┏━━

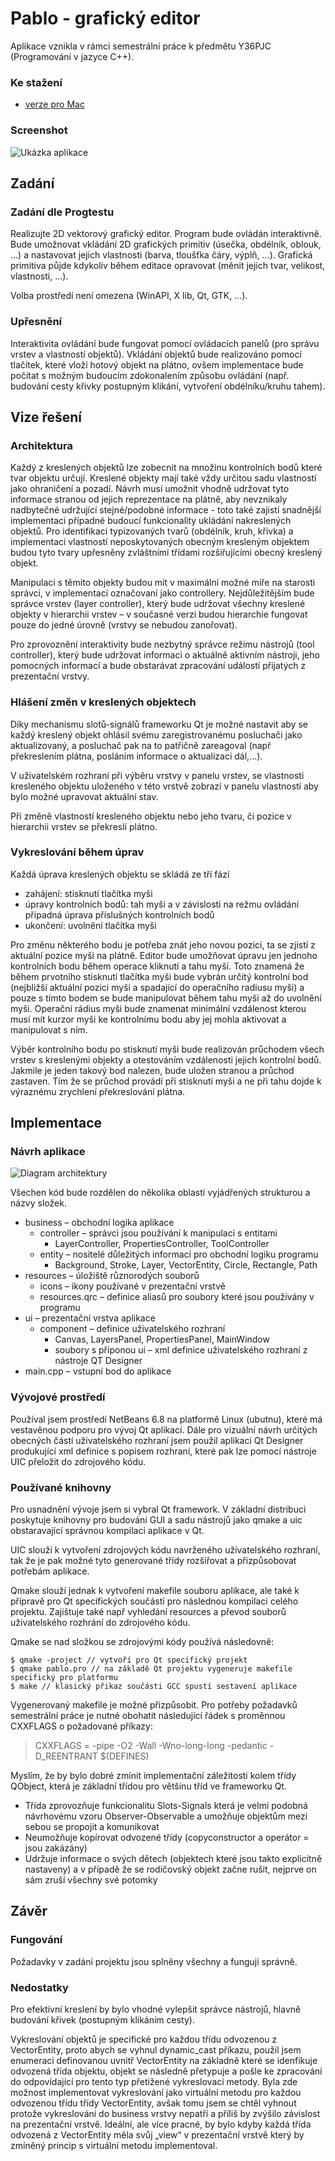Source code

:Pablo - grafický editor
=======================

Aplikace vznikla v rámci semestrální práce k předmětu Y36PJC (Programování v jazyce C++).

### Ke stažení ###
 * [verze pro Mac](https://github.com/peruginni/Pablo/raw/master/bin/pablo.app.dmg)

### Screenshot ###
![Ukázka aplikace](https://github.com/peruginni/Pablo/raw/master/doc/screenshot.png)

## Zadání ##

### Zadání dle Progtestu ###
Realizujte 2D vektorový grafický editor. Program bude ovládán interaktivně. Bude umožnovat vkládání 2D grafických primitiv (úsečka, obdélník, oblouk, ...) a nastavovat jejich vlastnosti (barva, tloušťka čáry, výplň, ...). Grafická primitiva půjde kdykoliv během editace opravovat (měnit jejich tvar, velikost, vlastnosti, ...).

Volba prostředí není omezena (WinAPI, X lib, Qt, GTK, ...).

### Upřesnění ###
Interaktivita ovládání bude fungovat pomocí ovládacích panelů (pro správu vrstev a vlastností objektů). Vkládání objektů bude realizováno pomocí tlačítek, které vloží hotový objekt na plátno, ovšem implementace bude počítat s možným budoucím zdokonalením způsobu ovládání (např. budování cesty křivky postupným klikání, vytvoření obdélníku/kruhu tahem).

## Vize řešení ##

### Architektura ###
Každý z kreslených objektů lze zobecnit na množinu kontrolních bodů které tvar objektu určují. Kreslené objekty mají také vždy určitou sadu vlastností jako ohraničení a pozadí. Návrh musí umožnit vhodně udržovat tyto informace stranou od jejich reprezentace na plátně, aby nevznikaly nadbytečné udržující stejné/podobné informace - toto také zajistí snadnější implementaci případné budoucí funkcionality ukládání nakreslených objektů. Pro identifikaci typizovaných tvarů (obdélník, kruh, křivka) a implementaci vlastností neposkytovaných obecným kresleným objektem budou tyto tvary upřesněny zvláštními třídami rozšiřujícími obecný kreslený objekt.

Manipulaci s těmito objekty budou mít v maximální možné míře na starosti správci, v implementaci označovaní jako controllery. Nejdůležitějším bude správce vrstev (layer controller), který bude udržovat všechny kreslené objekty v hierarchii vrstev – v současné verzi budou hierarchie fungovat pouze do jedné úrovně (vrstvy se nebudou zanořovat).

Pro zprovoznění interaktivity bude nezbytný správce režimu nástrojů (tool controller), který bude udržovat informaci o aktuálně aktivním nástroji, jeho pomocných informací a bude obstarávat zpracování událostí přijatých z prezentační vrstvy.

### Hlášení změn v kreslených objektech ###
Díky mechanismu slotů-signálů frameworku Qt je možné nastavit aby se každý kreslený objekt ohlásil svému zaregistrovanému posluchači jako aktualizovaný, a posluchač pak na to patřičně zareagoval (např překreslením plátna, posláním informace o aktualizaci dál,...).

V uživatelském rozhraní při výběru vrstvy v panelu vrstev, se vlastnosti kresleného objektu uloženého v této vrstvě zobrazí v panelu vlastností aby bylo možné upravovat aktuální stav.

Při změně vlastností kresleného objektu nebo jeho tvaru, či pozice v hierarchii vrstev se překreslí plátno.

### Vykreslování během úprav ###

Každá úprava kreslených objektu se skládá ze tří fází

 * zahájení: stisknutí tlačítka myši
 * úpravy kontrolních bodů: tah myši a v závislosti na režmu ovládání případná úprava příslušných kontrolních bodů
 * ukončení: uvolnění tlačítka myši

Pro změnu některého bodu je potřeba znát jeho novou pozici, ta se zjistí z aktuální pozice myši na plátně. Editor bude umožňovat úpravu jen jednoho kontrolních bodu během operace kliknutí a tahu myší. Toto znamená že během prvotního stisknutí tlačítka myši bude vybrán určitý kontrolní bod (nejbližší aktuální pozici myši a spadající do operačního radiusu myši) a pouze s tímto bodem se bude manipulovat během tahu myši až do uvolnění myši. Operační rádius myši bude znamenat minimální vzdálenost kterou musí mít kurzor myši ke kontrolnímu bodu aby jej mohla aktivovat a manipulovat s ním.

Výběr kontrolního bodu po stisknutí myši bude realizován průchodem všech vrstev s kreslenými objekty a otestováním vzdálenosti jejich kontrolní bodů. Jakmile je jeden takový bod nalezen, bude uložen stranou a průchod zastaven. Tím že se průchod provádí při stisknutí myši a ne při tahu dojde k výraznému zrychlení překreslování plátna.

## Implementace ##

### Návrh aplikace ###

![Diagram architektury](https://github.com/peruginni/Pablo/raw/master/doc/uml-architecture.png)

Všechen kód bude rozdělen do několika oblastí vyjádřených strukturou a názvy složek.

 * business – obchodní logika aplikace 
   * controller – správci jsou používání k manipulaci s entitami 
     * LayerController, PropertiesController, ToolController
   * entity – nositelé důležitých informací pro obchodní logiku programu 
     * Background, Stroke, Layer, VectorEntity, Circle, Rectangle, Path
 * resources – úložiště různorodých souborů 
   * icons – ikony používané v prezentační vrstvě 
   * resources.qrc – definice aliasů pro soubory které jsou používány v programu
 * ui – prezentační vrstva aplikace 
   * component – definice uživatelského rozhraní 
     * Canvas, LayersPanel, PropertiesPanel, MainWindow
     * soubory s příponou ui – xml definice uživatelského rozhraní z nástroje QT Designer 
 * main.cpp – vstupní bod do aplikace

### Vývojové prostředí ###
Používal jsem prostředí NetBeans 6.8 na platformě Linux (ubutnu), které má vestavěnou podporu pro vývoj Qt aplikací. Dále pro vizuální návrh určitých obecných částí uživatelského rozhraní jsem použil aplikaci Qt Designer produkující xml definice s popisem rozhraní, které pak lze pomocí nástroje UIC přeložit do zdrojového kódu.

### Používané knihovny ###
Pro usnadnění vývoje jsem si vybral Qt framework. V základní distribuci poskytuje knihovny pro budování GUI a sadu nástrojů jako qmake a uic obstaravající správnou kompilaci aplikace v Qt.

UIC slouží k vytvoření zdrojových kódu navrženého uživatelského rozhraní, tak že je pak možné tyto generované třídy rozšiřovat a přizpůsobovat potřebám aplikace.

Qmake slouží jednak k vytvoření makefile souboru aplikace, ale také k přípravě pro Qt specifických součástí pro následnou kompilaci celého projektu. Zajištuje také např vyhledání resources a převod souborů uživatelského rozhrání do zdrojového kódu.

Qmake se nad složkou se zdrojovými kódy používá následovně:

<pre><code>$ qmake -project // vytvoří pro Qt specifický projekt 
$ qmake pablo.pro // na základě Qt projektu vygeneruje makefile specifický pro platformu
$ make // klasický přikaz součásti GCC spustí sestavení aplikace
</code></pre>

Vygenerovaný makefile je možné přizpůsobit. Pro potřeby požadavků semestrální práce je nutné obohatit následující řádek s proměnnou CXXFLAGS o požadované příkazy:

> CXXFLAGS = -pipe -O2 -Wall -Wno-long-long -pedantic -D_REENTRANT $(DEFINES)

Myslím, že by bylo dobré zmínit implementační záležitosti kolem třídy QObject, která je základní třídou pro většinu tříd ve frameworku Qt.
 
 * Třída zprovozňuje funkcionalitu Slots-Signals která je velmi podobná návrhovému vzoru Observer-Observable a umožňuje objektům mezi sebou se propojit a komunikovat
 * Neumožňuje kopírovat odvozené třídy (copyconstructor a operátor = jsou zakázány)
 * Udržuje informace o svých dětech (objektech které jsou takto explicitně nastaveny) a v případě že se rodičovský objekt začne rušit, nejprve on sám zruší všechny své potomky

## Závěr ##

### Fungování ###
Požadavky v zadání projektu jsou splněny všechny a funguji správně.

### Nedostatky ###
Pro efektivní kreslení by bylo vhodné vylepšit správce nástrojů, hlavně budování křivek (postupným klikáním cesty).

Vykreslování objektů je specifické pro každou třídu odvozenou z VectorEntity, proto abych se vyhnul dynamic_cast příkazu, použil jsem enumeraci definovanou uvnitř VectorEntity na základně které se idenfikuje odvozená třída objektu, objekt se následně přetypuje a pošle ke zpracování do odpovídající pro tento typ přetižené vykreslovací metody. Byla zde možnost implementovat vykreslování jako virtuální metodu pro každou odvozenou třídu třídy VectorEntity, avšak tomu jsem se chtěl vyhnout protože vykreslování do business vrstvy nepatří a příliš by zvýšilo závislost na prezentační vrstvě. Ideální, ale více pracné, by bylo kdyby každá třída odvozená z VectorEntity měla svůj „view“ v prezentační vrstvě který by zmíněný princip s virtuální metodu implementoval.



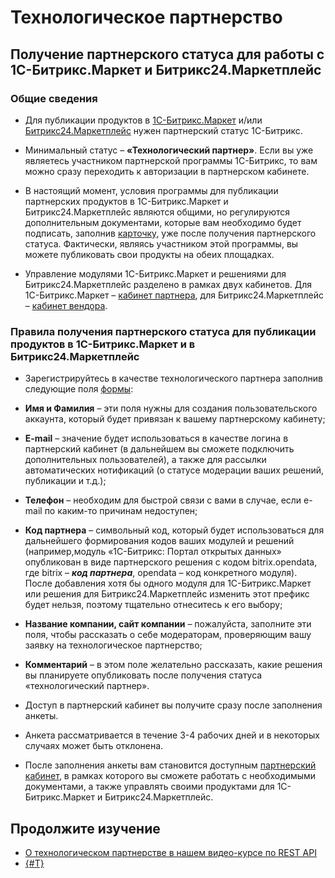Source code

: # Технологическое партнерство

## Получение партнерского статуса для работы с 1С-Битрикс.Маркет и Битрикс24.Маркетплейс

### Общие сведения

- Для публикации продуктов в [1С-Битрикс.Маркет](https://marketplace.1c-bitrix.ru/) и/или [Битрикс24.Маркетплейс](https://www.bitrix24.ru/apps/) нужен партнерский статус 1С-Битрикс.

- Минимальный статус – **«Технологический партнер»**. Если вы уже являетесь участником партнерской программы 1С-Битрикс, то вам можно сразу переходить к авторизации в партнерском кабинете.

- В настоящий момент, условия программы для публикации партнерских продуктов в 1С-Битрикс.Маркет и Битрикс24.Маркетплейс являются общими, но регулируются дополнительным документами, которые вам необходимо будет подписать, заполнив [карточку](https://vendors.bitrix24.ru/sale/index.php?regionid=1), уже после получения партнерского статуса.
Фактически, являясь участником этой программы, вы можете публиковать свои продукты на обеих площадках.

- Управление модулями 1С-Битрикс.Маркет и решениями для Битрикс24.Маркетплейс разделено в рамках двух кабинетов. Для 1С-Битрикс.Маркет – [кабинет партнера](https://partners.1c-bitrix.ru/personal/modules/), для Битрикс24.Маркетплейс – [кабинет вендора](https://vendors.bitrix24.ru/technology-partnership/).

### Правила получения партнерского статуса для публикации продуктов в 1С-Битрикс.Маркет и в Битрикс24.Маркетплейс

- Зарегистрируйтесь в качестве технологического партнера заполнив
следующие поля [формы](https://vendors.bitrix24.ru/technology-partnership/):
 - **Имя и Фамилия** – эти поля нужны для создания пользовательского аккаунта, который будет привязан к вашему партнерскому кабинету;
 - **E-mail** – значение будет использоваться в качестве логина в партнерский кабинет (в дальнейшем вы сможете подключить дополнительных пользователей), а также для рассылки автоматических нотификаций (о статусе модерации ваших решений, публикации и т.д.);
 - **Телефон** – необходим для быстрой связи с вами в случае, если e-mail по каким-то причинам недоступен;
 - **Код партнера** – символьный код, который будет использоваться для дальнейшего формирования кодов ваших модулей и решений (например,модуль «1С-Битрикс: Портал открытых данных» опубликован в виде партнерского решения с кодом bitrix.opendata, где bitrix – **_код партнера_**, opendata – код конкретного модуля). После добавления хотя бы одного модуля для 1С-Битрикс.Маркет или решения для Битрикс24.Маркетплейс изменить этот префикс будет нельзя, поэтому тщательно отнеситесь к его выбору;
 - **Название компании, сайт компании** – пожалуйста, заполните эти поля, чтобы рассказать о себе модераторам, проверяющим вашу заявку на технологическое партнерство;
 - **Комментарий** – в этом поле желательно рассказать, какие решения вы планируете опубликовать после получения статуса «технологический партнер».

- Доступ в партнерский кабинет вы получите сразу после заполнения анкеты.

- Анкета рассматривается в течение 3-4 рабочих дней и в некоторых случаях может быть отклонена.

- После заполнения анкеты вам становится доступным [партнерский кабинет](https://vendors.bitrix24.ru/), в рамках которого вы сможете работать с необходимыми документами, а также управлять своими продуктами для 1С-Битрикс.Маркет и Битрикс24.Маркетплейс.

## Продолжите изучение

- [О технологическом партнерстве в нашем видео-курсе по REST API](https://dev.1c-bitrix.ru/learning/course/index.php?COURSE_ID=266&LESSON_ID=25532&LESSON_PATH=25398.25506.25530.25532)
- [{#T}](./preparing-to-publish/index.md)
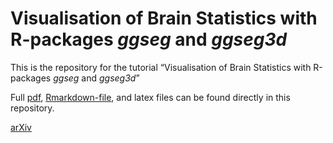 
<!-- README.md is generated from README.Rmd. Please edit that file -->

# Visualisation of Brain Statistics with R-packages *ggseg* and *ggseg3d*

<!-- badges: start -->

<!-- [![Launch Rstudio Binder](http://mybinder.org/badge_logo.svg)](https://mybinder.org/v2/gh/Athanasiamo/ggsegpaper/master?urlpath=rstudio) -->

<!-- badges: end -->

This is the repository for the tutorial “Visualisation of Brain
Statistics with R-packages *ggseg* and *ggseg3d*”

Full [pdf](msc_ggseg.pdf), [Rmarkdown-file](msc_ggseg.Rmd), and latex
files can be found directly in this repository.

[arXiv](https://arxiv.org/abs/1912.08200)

┗━━

Using the records above, write out exactly the lines between the one holding "- **Имя и Фамилия**" and the one holding "- **Телефон** –", inclusive; leave everything else out.

 - **Имя и Фамилия** – эти поля нужны для создания пользовательского аккаунта, который будет привязан к вашему партнерскому кабинету;
 - **E-mail** – значение будет использоваться в качестве логина в партнерский кабинет (в дальнейшем вы сможете подключить дополнительных пользователей), а также для рассылки автоматических нотификаций (о статусе модерации ваших решений, публикации и т.д.);
 - **Телефон** – необходим для быстрой связи с вами в случае, если e-mail по каким-то причинам недоступен;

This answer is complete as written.